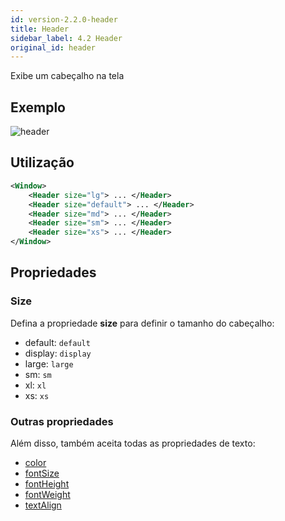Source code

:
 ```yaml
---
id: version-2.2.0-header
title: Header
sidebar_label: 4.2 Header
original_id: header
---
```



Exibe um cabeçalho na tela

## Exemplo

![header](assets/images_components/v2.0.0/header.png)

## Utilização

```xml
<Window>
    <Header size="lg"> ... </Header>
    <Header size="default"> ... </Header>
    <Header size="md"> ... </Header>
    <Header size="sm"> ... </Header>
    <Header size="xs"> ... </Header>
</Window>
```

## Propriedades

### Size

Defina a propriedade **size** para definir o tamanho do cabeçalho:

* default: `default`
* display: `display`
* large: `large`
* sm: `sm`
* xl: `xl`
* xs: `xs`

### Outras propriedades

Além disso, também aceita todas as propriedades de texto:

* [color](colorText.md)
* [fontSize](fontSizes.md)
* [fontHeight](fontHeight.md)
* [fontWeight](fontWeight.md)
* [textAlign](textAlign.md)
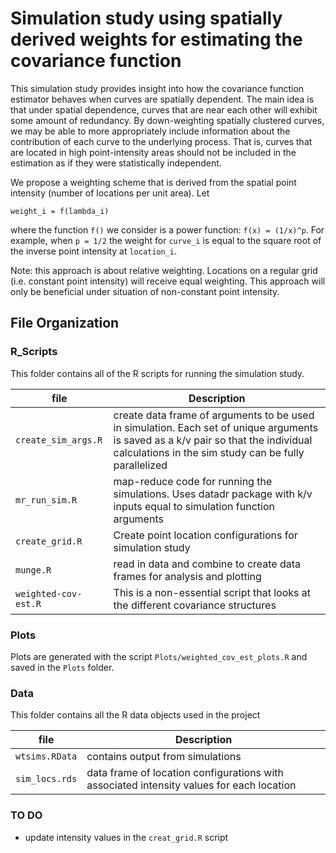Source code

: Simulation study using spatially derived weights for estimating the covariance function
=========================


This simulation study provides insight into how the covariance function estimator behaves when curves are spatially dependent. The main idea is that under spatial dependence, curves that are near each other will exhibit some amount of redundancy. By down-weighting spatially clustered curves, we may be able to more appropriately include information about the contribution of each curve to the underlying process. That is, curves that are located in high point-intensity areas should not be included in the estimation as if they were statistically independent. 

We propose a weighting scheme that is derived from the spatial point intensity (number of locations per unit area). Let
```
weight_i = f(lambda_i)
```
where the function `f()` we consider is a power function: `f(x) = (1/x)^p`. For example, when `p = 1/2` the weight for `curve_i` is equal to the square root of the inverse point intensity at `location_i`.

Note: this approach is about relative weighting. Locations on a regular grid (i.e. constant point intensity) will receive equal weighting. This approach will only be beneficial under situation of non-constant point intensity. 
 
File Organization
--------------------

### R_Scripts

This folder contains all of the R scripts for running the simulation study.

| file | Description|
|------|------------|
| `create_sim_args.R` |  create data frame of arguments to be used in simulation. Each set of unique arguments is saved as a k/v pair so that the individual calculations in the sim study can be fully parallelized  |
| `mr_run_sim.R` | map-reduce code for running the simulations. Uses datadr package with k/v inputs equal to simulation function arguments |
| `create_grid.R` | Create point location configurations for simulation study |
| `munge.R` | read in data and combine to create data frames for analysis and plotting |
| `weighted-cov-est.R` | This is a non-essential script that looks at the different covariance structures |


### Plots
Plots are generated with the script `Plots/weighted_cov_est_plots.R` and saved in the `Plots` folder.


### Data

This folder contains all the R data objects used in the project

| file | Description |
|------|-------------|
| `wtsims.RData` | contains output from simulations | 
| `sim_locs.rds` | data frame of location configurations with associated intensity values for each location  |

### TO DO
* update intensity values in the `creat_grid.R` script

● ● ● ● ●

_TASK DETAILS_:
Everything in the material except the pictures should be output verbatim.

_OUTPUT FOR THIS TASK_:
Source code

:
 ```yaml
---
id: version-2.2.0-header
title: Header
sidebar_label: 4.2 Header
original_id: header
---
```



Exibe um cabeçalho na tela

## Exemplo

![header](assets/images_components/v2.0.0/header.png)

## Utilização

```xml
<Window>
    <Header size="lg"> ... </Header>
    <Header size="default"> ... </Header>
    <Header size="md"> ... </Header>
    <Header size="sm"> ... </Header>
    <Header size="xs"> ... </Header>
</Window>
```

## Propriedades

### Size

Defina a propriedade **size** para definir o tamanho do cabeçalho:

* default: `default`
* display: `display`
* large: `large`
* sm: `sm`
* xl: `xl`
* xs: `xs`

### Outras propriedades

Além disso, também aceita todas as propriedades de texto:

* [color](colorText.md)
* [fontSize](fontSizes.md)
* [fontHeight](fontHeight.md)
* [fontWeight](fontWeight.md)
* [textAlign](textAlign.md)
Source code

: Simulation study using spatially derived weights for estimating the covariance function
=========================


This simulation study provides insight into how the covariance function estimator behaves when curves are spatially dependent. The main idea is that under spatial dependence, curves that are near each other will exhibit some amount of redundancy. By down-weighting spatially clustered curves, we may be able to more appropriately include information about the contribution of each curve to the underlying process. That is, curves that are located in high point-intensity areas should not be included in the estimation as if they were statistically independent. 

We propose a weighting scheme that is derived from the spatial point intensity (number of locations per unit area). Let
```
weight_i = f(lambda_i)
```
where the function `f()` we consider is a power function: `f(x) = (1/x)^p`. For example, when `p = 1/2` the weight for `curve_i` is equal to the square root of the inverse point intensity at `location_i`.

Note: this approach is about relative weighting. Locations on a regular grid (i.e. constant point intensity) will receive equal weighting. This approach will only be beneficial under situation of non-constant point intensity. 
 
File Organization
--------------------

### R_Scripts

This folder contains all of the R scripts for running the simulation study.

| file | Description|
|------|------------|
| `create_sim_args.R` |  create data frame of arguments to be used in simulation. Each set of unique arguments is saved as a k/v pair so that the individual calculations in the sim study can be fully parallelized  |
| `mr_run_sim.R` | map-reduce code for running the simulations. Uses datadr package with k/v inputs equal to simulation function arguments |
| `create_grid.R` | Create point location configurations for simulation study |
| `munge.R` | read in data and combine to create data frames for analysis and plotting |
| `weighted-cov-est.R` | This is a non-essential script that looks at the different covariance structures |


### Plots
Plots are generated with the script `Plots/weighted_cov_est_plots.R` and saved in the `Plots` folder.


### Data

This folder contains all the R data objects used in the project

| file | Description |
|------|-------------|
| `wtsims.RData` | contains output from simulations | 
| `sim_locs.rds` | data frame of location configurations with associated intensity values for each location  |

### TO DO
* update intensity values in the `creat_grid.R` script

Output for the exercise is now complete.